Viel Arbeit für neue Gerichts-Direktorin

Dr. Barbara Monstadt erhielt am am Montag, 24.11., die Ernennungsurkunde vom Präsidenten des Landgerichts Bochum, Hartwig Kemner.
Dr. Barbara Monstadt erhielt am am Montag, 24.11., die Ernennungsurkunde vom Präsidenten des Landgerichts Bochum, Hartwig Kemner.
Foto: WAZ/FotoPool

Witten..  Das grün-beige Mobiliar ist nicht so das Ding von Dr. Barbara Monstadt. Ansonsten aber hat die frisch gebackene Direktorin des Amtsgerichts ihren neuen Arbeitsplatz schon (fast) ins Herz geschlossen. Zumal es zur Begrüßung von den Kollegen selbst gebackenen Kuchen gab.

„Das ist so, wie man sich das in einem familiären Amtsgericht vorstellt“, freut sich die 53-jährige Mutter einer Tochter, die die Nachfolge von Bernd Grewer antritt und am Montag ihre Ernennungsurkunde erhielt. Grewer war Ende August in den Ruhestand gegangen.

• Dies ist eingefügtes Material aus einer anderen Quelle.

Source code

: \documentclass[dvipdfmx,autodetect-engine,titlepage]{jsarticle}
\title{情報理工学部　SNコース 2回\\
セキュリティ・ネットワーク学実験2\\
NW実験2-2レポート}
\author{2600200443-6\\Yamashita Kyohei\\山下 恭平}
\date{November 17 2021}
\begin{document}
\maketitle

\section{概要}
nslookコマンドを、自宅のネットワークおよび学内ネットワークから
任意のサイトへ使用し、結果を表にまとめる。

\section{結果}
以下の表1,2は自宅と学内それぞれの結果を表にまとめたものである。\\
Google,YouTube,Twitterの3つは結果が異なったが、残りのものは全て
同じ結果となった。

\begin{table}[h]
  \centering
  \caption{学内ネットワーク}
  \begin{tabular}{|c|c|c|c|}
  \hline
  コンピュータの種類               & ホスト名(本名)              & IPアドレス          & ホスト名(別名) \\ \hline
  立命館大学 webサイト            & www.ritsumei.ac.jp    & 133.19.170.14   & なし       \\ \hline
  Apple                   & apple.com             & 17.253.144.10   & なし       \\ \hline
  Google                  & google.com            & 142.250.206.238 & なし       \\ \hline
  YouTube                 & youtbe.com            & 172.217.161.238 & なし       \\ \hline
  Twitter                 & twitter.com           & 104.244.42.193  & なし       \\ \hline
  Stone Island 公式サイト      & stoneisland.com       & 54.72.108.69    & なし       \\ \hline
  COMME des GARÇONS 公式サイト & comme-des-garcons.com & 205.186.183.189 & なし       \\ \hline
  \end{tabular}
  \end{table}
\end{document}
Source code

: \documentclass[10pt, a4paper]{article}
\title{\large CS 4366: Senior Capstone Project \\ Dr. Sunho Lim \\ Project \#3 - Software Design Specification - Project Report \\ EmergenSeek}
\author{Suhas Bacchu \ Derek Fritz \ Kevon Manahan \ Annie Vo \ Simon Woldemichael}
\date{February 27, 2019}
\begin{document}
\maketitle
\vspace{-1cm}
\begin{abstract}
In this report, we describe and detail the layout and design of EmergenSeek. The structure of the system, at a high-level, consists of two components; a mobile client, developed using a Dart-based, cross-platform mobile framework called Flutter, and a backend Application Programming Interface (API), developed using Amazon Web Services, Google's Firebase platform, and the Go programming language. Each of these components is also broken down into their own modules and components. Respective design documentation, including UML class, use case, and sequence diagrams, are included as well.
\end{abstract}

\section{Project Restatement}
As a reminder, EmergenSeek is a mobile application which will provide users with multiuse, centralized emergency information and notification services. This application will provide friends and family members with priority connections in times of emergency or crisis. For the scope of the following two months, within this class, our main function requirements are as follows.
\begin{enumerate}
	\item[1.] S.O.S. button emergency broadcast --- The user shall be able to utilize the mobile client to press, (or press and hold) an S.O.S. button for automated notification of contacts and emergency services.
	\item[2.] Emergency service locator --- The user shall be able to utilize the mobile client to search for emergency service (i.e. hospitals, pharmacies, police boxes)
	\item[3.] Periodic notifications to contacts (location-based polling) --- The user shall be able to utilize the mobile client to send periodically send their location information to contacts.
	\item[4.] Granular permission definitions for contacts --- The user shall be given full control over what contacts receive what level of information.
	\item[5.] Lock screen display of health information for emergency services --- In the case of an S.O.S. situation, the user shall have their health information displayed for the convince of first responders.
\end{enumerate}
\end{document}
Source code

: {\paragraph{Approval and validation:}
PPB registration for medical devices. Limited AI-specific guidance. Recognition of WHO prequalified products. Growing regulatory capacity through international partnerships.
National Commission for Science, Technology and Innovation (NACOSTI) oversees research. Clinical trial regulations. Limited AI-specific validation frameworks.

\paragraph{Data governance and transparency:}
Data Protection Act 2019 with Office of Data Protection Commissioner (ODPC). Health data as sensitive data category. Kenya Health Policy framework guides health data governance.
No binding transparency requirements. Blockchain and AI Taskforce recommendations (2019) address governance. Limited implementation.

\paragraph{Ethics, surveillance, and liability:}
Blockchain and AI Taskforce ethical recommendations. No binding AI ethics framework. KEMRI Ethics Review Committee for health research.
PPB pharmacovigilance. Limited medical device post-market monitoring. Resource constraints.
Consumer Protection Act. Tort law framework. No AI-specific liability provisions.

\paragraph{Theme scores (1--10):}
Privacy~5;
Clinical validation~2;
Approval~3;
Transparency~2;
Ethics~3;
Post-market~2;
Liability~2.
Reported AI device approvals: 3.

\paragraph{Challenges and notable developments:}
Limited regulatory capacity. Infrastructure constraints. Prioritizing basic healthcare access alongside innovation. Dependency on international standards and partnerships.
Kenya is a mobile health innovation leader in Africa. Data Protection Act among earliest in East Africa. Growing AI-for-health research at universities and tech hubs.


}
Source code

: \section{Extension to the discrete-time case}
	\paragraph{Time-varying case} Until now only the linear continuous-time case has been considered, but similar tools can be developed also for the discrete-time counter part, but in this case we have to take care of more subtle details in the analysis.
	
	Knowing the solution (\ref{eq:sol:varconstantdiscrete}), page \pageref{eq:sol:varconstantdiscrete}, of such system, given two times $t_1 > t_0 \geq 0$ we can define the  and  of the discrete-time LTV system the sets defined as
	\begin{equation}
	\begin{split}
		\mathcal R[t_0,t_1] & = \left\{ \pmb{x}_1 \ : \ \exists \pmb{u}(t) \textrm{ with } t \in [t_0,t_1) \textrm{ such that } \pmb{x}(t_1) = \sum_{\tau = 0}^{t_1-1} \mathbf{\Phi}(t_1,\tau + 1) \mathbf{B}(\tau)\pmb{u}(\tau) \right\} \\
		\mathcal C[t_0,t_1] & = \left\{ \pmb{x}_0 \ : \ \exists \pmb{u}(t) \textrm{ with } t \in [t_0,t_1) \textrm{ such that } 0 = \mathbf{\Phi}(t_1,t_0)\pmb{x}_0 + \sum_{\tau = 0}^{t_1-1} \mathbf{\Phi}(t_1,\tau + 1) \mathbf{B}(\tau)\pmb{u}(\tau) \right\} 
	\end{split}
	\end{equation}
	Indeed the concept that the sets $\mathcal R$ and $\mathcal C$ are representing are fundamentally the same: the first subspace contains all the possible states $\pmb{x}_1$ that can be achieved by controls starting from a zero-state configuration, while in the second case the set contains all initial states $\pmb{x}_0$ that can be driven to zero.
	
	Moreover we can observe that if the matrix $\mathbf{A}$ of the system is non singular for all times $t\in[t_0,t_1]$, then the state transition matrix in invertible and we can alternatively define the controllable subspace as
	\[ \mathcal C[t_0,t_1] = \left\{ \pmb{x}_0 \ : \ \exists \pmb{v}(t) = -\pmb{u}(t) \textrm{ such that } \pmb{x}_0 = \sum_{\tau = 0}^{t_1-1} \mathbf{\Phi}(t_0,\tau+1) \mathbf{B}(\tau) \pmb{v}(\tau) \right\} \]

Die Leitung eines überschaubaren Gerichts war der Traum der Richterin. „Hier hat man relativ schnell raus, wer die wichtigsten Ansprechpartner sind.“ Diese „Kennenlernrunde“ – zum Beispiel bei Stadt oder Anwälten – ist nun eine der Aufgaben, die die Sprockhövelerin angehen will. Bei anderem will sie sich erst mal zurückhalten. „Ich muss zunächst sehen, was wie läuft. Es wäre falsch, sofort etwas zu ändern.“

Besonders freut sich die 53-Jährige auf Leitung des Schöffengerichts. Da gehe es um „gewichtigere“ Fälle. „Außerdem mag ich es, mich mit Schöffen zu beraten.“ Ob sie streng sei? „Ich mache es mir nicht leicht, jemanden ins Gefängnis zu schicken“, antwortet sie diplomatisch. „Wichtig ist mir, Opfern und Tätern gerecht zu werden. Da muss man das Gleichgewicht finden.“

Die gebürtige Remscheiderin war einige Monate kommissarische Leiterin des Amtsgerichts Hattingen und Vize-Direktorin in Gelsenkirchen-Buer, wo sie viele Fußball-Hooligans verurteilt hatte. In den nächsten Monaten wartet in Witten auf sie reichlich Arbeit. Seit Ende August, als sich Bernd Grewer verabschiedete, wurden keine Strafsachen des Schöffengerichts mehr verhandelt. Die nächste Sitzung ist für Mittwoch, 17. Dezember, anberaumt.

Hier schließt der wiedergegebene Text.